A defesa do tenente-coronel Mauro Cid afirmou, nesta terça-feira (2), que eventuais contradições do ex-ajudante de ordens do ex-presidente Jair Bolsonaro em depoimentos à Polícia Federal (PF) fazem parte da “natureza do ser humano”. A declaração foi feita pelo advogado Jair Alves Pereira durante sustentação oral na Primeira Turma do Supremo Tribunal Federal (STF), que retomou o julgamento da ação penal sobre a suposta trama golpista após as eleições de 2022.
Segundo Pereira, não houve qualquer tipo de coação por parte da PF ou do ministro Alexandre de Moraes, relator do processo, na delação premiada de Cid. “Não é exigido que se pretenda que um colaborador, como Mauro Cid — que se expôs, perdendo a carreira, que se afastou da família, dos amigos — consiga trazer detalhes de forma que a investigação acabe em uma contradição. […] Isso é algo que a natureza do ser humano autoriza, que algumas vezes ele possa dar alguma escorregada. [Mas] Nada, nada, jamais sem comprometer o acordo de delação”, afirmou.
Nos últimos dias, defesas de outros réus têm questionado a credibilidade da delação de Cid, alegando inconsistências em suas declarações.

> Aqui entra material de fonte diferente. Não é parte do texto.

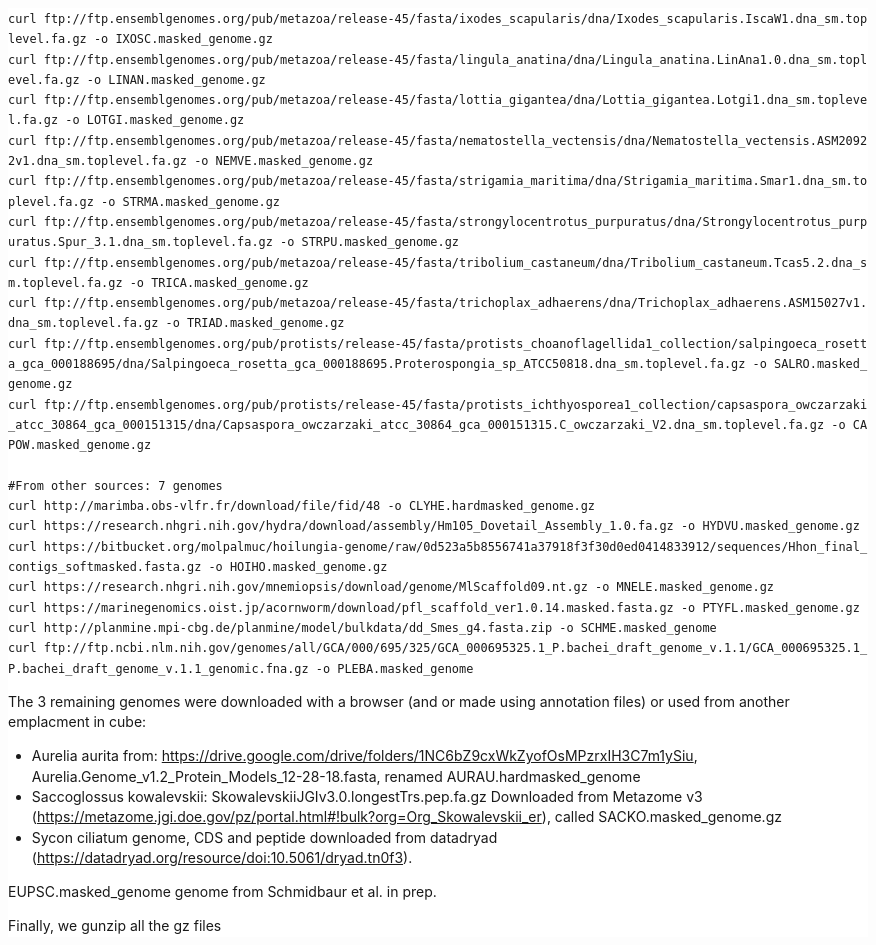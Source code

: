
 ```
curl ftp://ftp.ensemblgenomes.org/pub/metazoa/release-45/fasta/ixodes_scapularis/dna/Ixodes_scapularis.IscaW1.dna_sm.toplevel.fa.gz -o IXOSC.masked_genome.gz
curl ftp://ftp.ensemblgenomes.org/pub/metazoa/release-45/fasta/lingula_anatina/dna/Lingula_anatina.LinAna1.0.dna_sm.toplevel.fa.gz -o LINAN.masked_genome.gz
curl ftp://ftp.ensemblgenomes.org/pub/metazoa/release-45/fasta/lottia_gigantea/dna/Lottia_gigantea.Lotgi1.dna_sm.toplevel.fa.gz -o LOTGI.masked_genome.gz
curl ftp://ftp.ensemblgenomes.org/pub/metazoa/release-45/fasta/nematostella_vectensis/dna/Nematostella_vectensis.ASM20922v1.dna_sm.toplevel.fa.gz -o NEMVE.masked_genome.gz
curl ftp://ftp.ensemblgenomes.org/pub/metazoa/release-45/fasta/strigamia_maritima/dna/Strigamia_maritima.Smar1.dna_sm.toplevel.fa.gz -o STRMA.masked_genome.gz
curl ftp://ftp.ensemblgenomes.org/pub/metazoa/release-45/fasta/strongylocentrotus_purpuratus/dna/Strongylocentrotus_purpuratus.Spur_3.1.dna_sm.toplevel.fa.gz -o STRPU.masked_genome.gz
curl ftp://ftp.ensemblgenomes.org/pub/metazoa/release-45/fasta/tribolium_castaneum/dna/Tribolium_castaneum.Tcas5.2.dna_sm.toplevel.fa.gz -o TRICA.masked_genome.gz
curl ftp://ftp.ensemblgenomes.org/pub/metazoa/release-45/fasta/trichoplax_adhaerens/dna/Trichoplax_adhaerens.ASM15027v1.dna_sm.toplevel.fa.gz -o TRIAD.masked_genome.gz
curl ftp://ftp.ensemblgenomes.org/pub/protists/release-45/fasta/protists_choanoflagellida1_collection/salpingoeca_rosetta_gca_000188695/dna/Salpingoeca_rosetta_gca_000188695.Proterospongia_sp_ATCC50818.dna_sm.toplevel.fa.gz -o SALRO.masked_genome.gz
curl ftp://ftp.ensemblgenomes.org/pub/protists/release-45/fasta/protists_ichthyosporea1_collection/capsaspora_owczarzaki_atcc_30864_gca_000151315/dna/Capsaspora_owczarzaki_atcc_30864_gca_000151315.C_owczarzaki_V2.dna_sm.toplevel.fa.gz -o CAPOW.masked_genome.gz

#From other sources: 7 genomes
curl http://marimba.obs-vlfr.fr/download/file/fid/48 -o CLYHE.hardmasked_genome.gz
curl https://research.nhgri.nih.gov/hydra/download/assembly/Hm105_Dovetail_Assembly_1.0.fa.gz -o HYDVU.masked_genome.gz
curl https://bitbucket.org/molpalmuc/hoilungia-genome/raw/0d523a5b8556741a37918f3f30d0ed0414833912/sequences/Hhon_final_contigs_softmasked.fasta.gz -o HOIHO.masked_genome.gz
curl https://research.nhgri.nih.gov/mnemiopsis/download/genome/MlScaffold09.nt.gz -o MNELE.masked_genome.gz
curl https://marinegenomics.oist.jp/acornworm/download/pfl_scaffold_ver1.0.14.masked.fasta.gz -o PTYFL.masked_genome.gz
curl http://planmine.mpi-cbg.de/planmine/model/bulkdata/dd_Smes_g4.fasta.zip -o SCHME.masked_genome
curl ftp://ftp.ncbi.nlm.nih.gov/genomes/all/GCA/000/695/325/GCA_000695325.1_P.bachei_draft_genome_v.1.1/GCA_000695325.1_P.bachei_draft_genome_v.1.1_genomic.fna.gz -o PLEBA.masked_genome
```

The 3 remaining genomes were downloaded with a browser (and or made using annotation files) or used from another emplacment in cube:

* Aurelia aurita from: https://drive.google.com/drive/folders/1NC6bZ9cxWkZyofOsMPzrxIH3C7m1ySiu, Aurelia.Genome_v1.2_Protein_Models_12-28-18.fasta, renamed AURAU.hardmasked_genome
* Saccoglossus kowalevskii: SkowalevskiiJGIv3.0.longestTrs.pep.fa.gz Downloaded from Metazome v3 (https://metazome.jgi.doe.gov/pz/portal.html#!bulk?org=Org_Skowalevskii_er), called SACKO.masked_genome.gz
* Sycon ciliatum genome, CDS and peptide downloaded from datadryad (https://datadryad.org/resource/doi:10.5061/dryad.tn0f3).


EUPSC.masked_genome genome from Schmidbaur et al. in prep.

Finally, we gunzip all the gz files 
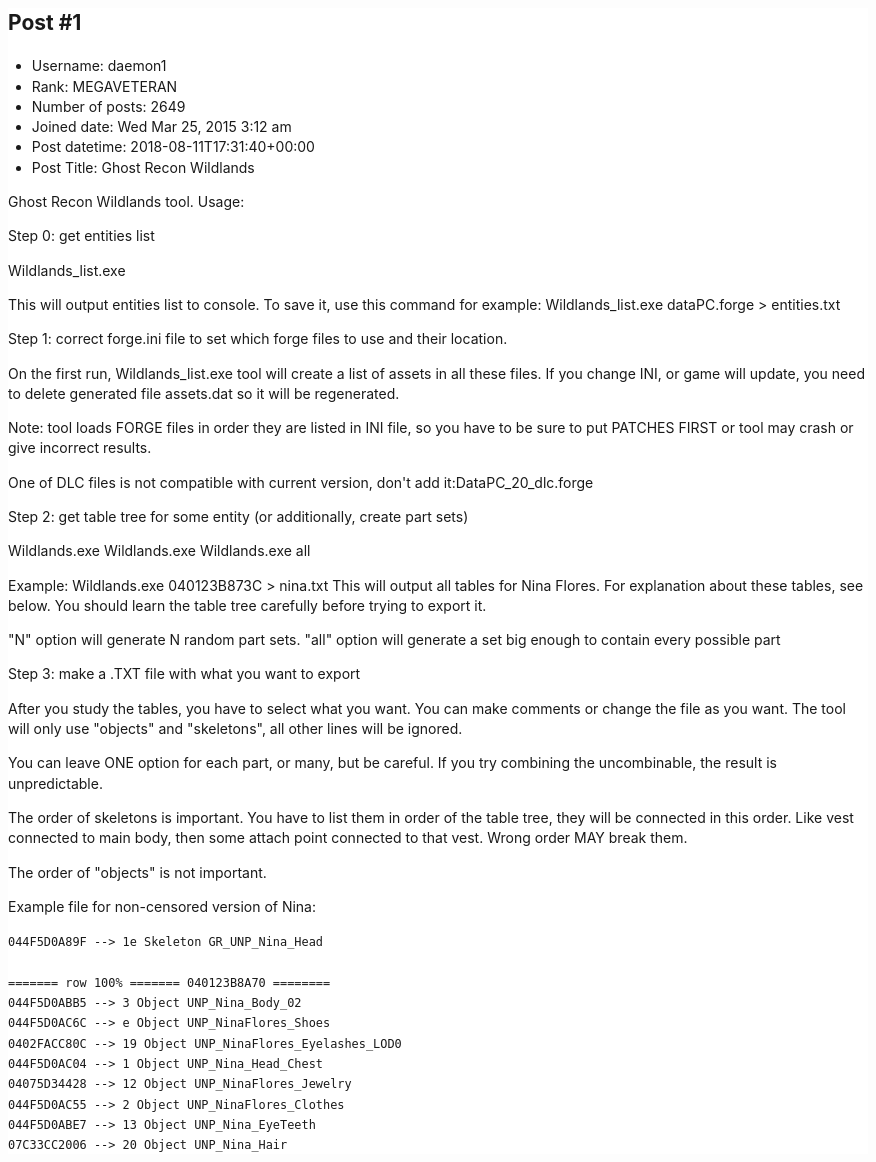 ## Post #1
- Username: daemon1
- Rank: MEGAVETERAN
- Number of posts: 2649
- Joined date: Wed Mar 25, 2015 3:12 am
- Post datetime: 2018-08-11T17:31:40+00:00
- Post Title: Ghost Recon Wildlands

Ghost Recon Wildlands tool.
Usage:

Step 0: get entities list

Wildlands_list.exe <forge file>

This will output entities list to console. To save it, use this command for example:
Wildlands_list.exe dataPC.forge > entities.txt

Step 1: correct forge.ini file to set which forge files to use and their location.

On the first run, Wildlands_list.exe tool will create a list of assets in all these files. If you change INI, or game will update, you need to delete generated file assets.dat so it will be regenerated.

Note: tool loads FORGE files in order they are listed in INI file, so you have to be sure to put PATCHES FIRST or tool may crash or give incorrect results.

One of DLC files is not compatible with current version, don't add it:DataPC_20_dlc.forge

Step 2: get table tree for some entity (or additionally, create part sets)

Wildlands.exe <entity id>
Wildlands.exe <entity id> <N>
Wildlands.exe <entity id> all

Example: Wildlands.exe 040123B873C > nina.txt
This will output all tables for Nina Flores. For explanation about these tables, see below. You should learn the table tree carefully before trying to export it.

"N" option will generate N random part sets.
"all" option will generate a set big enough to contain every possible part

Step 3: make a .TXT file with what you want to export

After you study the tables, you have to select what you want. You can make comments or change the file as you want. The tool will only use "objects" and "skeletons", all other lines will be ignored. 

You can leave ONE option for each part, or many, but be careful. If you try combining the uncombinable, the result is unpredictable.

The order of skeletons is important. You have to list them in order of the table tree, they will be connected in this order. Like vest connected to main body, then some attach point connected to that vest. Wrong order MAY break them. 

The order of "objects" is not important.

Example file for non-censored version of Nina:

```
044F5D0A89F --> 1e Skeleton GR_UNP_Nina_Head

======= row 100% ======= 040123B8A70 ========
044F5D0ABB5 --> 3 Object UNP_Nina_Body_02
044F5D0AC6C --> e Object UNP_NinaFlores_Shoes
0402FACC80C --> 19 Object UNP_NinaFlores_Eyelashes_LOD0
044F5D0AC04 --> 1 Object UNP_Nina_Head_Chest
04075D34428 --> 12 Object UNP_NinaFlores_Jewelry
044F5D0AC55 --> 2 Object UNP_NinaFlores_Clothes
044F5D0ABE7 --> 13 Object UNP_Nina_EyeTeeth
07C33CC2006 --> 20 Object UNP_Nina_Hair
```
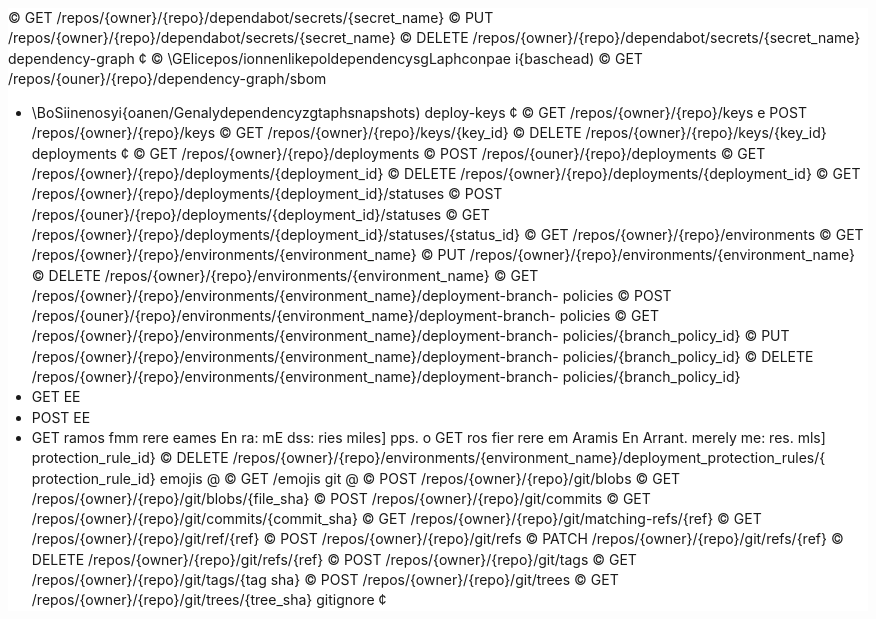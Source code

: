© GET /repos/{owner}/{repo}/dependabot/secrets/{secret_name}
© PUT /repos/{owner}/{repo}/dependabot/secrets/{secret_name}
© DELETE /repos/{owner}/{repo}/dependabot/secrets/{secret_name}
dependency-graph ¢
© \GElicepos/ionnenlikepoldependencysgLaphconpae i{baschead)
© GET /repos/{ouner}/{repo}/dependency-graph/sbom
* \BoSiinenosyi{oanen/Genalydependencyzgtaphsnapshots)
deploy-keys ¢
© GET /repos/{owner}/{repo}/keys
e POST /repos/{owner}/{repo}/keys
© GET /repos/{owner}/{repo}/keys/{key_id}
© DELETE /repos/{owner}/{repo}/keys/{key_id}
deployments ¢
© GET /repos/{owner}/{repo}/deployments
© POST /repos/{ouner}/{repo}/deployments
© GET /repos/{owner}/{repo}/deployments/{deployment_id}
© DELETE /repos/{owner}/{repo}/deployments/{deployment_id}
© GET /repos/{owner}/{repo}/deployments/{deployment_id}/statuses
© POST /repos/{ouner}/{repo}/deployments/{deployment_id}/statuses
© GET /repos/{owner}/{repo}/deployments/{deployment_id}/statuses/{status_id}
© GET /repos/{owner}/{repo}/environments
© GET /repos/{owner}/{repo}/environments/{environment_name}
© PUT /repos/{owner}/{repo}/environments/{environment_name}
© DELETE /repos/{owner}/{repo}/environments/{environment_name}
© GET /repos/{owner}/{repo}/environments/{environment_name}/deployment-branch-
policies
© POST /repos/{ouner}/{repo}/environments/{environment_name}/deployment-branch-
policies
© GET /repos/{owner}/{repo}/environments/{environment_name}/deployment-branch-
policies/{branch_policy_id}
© PUT /repos/{owner}/{repo}/environments/{environment_name}/deployment-branch-
policies/{branch_policy_id}
© DELETE /repos/{owner}/{repo}/environments/{environment_name}/deployment-branch-
policies/{branch_policy_id}
* GET
EE
* POST
EE
* GET
ramos fmm rere eames En ra: mE dss: ries miles]
pps.
o GET
ros fier rere em Aramis En Arrant. merely me: res. mls]
protection_rule_id}
© DELETE
/repos/{owner}/{repo}/environments/{environment_name}/deployment_protection_rules/{
protection_rule_id}
emojis @
© GET /emojis
git @
© POST /repos/{owner}/{repo}/git/blobs
© GET /repos/{owner}/{repo}/git/blobs/{file_sha}
© POST /repos/{owner}/{repo}/git/commits
© GET /repos/{owner}/{repo}/git/commits/{commit_sha}
© GET /repos/{owner}/{repo}/git/matching-refs/{ref}
© GET /repos/{owner}/{repo}/git/ref/{ref}
© POST /repos/{owner}/{repo}/git/refs
© PATCH /repos/{owner}/{repo}/git/refs/{ref}
© DELETE /repos/{owner}/{repo}/git/refs/{ref}
© POST /repos/{owner}/{repo}/git/tags
© GET /repos/{owner}/{repo}/git/tags/{tag sha}
© POST /repos/{owner}/{repo}/git/trees
© GET /repos/{owner}/{repo}/git/trees/{tree_sha}
gitignore ¢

O julgamento em curso na Primeira Turma do STF envolve Bolsonaro e outros sete réus, apontados pela Procuradoria-Geral da República (PGR) como integrantes do chamado núcleo 1 da suposta tentativa de golpe de Estado. De acordo com a denúncia, o grupo teria atuado para anular as eleições de 2022 e manter Bolsonaro no poder.